One Shot

12 0 0
                                    

Cermin lebar telah berada di depanku. Perlahan kusisir rambut sepundak agar tak banyak helai yang berjatuhan. Kedua teman kamarku sudah mengisyaratkan untuk segera mengunci kamar hotel, bergegas untuk segera naik ke bus masing-masing. Dengan percaya diri aku keluar, sambil membenarkan ikatan rambut kuturuni tangga hingga sampai ke tempat sarapan.

                Antrian penduduk lapar sudah panjang, untung aku sudah berada dekat dengan tempat piring dan sendok ditata. Pagi ini menu makanan lumayan membuat kenyang, segelas teh hangat juga terasa enak tak seperti makan malam di sela perjalanan berangkat kemarin. Pantai sudah menunggu, meskipun orang-orang sering menyebutku “selalu sendiri” tapi aku tetap menyukai baju yang sedang kukenakan. Warnanya oranye, ada bagian putih dibagian badannya yang bertuliskan salah satu daerah keraton di Jawa Tengah. Dengan bawahan levis gelap setapak kuangkatkan kaki menaiki tangga bis yang lumayan sempit.

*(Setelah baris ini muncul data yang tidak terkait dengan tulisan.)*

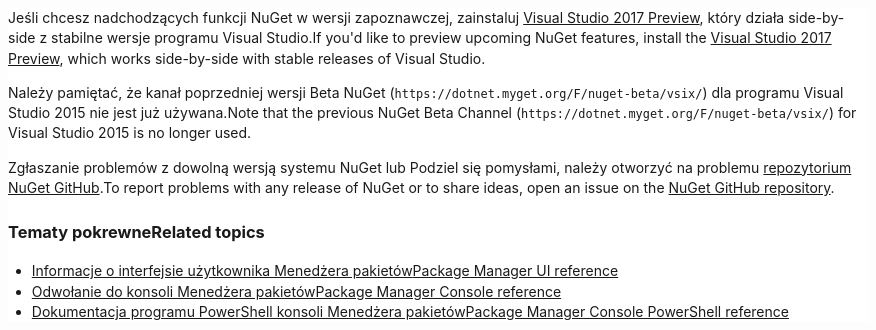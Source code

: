 <span data-ttu-id="eca0a-185">Jeśli chcesz nadchodzących funkcji NuGet w wersji zapoznawczej, zainstaluj [Visual Studio 2017 Preview](https://www.visualstudio.com/vs/preview/), który działa side-by-side z stabilne wersje programu Visual Studio.</span><span class="sxs-lookup"><span data-stu-id="eca0a-185">If you'd like to preview upcoming NuGet features, install the [Visual Studio 2017 Preview](https://www.visualstudio.com/vs/preview/), which works side-by-side with stable releases of Visual Studio.</span></span>

<span data-ttu-id="eca0a-186">Należy pamiętać, że kanał poprzedniej wersji Beta NuGet (`https://dotnet.myget.org/F/nuget-beta/vsix/`) dla programu Visual Studio 2015 nie jest już używana.</span><span class="sxs-lookup"><span data-stu-id="eca0a-186">Note that the previous NuGet Beta Channel (`https://dotnet.myget.org/F/nuget-beta/vsix/`) for Visual Studio 2015 is no longer used.</span></span>

<span data-ttu-id="eca0a-187">Zgłaszanie problemów z dowolną wersją systemu NuGet lub Podziel się pomysłami, należy otworzyć na problemu [repozytorium NuGet GitHub](https://github.com/Nuget/Home).</span><span class="sxs-lookup"><span data-stu-id="eca0a-187">To report problems with any release of NuGet or to share ideas, open an issue on the [NuGet GitHub repository](https://github.com/Nuget/Home).</span></span>

### <a name="related-topics"></a><span data-ttu-id="eca0a-188">Tematy pokrewne</span><span class="sxs-lookup"><span data-stu-id="eca0a-188">Related topics</span></span>

- [<span data-ttu-id="eca0a-189">Informacje o interfejsie użytkownika Menedżera pakietów</span><span class="sxs-lookup"><span data-stu-id="eca0a-189">Package Manager UI reference</span></span>](../tools/package-manager-ui.md)
- [<span data-ttu-id="eca0a-190">Odwołanie do konsoli Menedżera pakietów</span><span class="sxs-lookup"><span data-stu-id="eca0a-190">Package Manager Console reference</span></span>](../tools/package-manager-console.md)
- [<span data-ttu-id="eca0a-191">Dokumentacja programu PowerShell konsoli Menedżera pakietów</span><span class="sxs-lookup"><span data-stu-id="eca0a-191">Package Manager Console PowerShell reference</span></span>](../tools/powershell-reference.md)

                Awalnya pandanganku tertuju pada kursi bis dimana aku biasa duduk sebelum akhirnya aku berpapasan dengan kaos jingga. Mataku seolah berbinar, dan seulas senyum tergaris memperlihatkan gigi-gigiku yang tak serata gigi standar masuk akademi polisi. Ya, kami tak sengaja memakai pakaian berwarna senada. Ia hanya tertawa renyah sejenak, mendengarkan pernyataanku yang hanya masuk telinga kanan dan keluar telinga kiri.

          Beberapa kesempatan aku gunakan untuk modus, misalkan mengungkit topik yang ia suka, berlagak tidur untuk bisa menempelkan kakiku ke kakinya yang entah kenapa rasanya hangat sekali, atau mengganggunya saat mendengarkan lagu dengan earphone. Aku bersyukur mendapat tempat duduk di dekatnya, rasanya lebih nyaman dari pada kasur hotel kelas president suite sekalipun.

Perjalanan hari ini sangat panjang, hingga tiba saatnya destinasi terakhir untuk mengunjungi Pantai Kuta. Kata orang aku adalah orang yang mudah berbaur dengan yang lainnya. Tapi aku bukan orang yang mudah ikut dengan “komplotan” yang ada di sekitarku. Jadi hubungannya adalah, selama perjalanan dan kunjungan di setiap tempat, tidak ada yang langkahnya beriringan denganku. Nyatanya aku baru sadar saat dia memanggil dan mengajakku duduk disampingnya bersama yang lain, menanyakan mengapa sedari tadi aku hanya sendirian. Ya, kali ini langit juga sedang sehati denganku dan dia, menggugah rasa ingin minum jeruk anget sambil memandang guratan senja yang sayangnya terhalang mendung. Walaupun akhirnya kami hanya bisa bermain kartu dengan beralaskan pasir.

Aku bersyukur pelangi memiliki warna jingga, bukan toska. Yah, walaupun tidak ada hubungannya setidaknya pelangi itu hasil keindahan dari hal sederhana. Layaknya tawa dan usapan tangannya pada rambutku. Tapi perasaanku mengatakan, cerita ini akan berakhir sama dengan cerita sebelumnya. Hanya warna baju kami yang sama, tak ada yang lainnya. Mungkin harusnya rasa ini tak ada, ikut terbenam dengan penyinar semesta.

Terbukti, hujan yang tak kunjung reda menuntunku mendengar celotehan spontan. Aku tak pernah dilihatnya, ditoleh pun tidak. Melainkan ada krayon kesukannya, namun bermerk berbeda. Berada di tumpukan atas sehingga aku tak bisa membacanya karena aku berada di tumpukan paling bawah. Telah bertambah lapisan hati dari intinya, menyusahkan pemotong untuk menguliti. Namun bekas sayatan berada dimana-mana, tak berasa namun ada.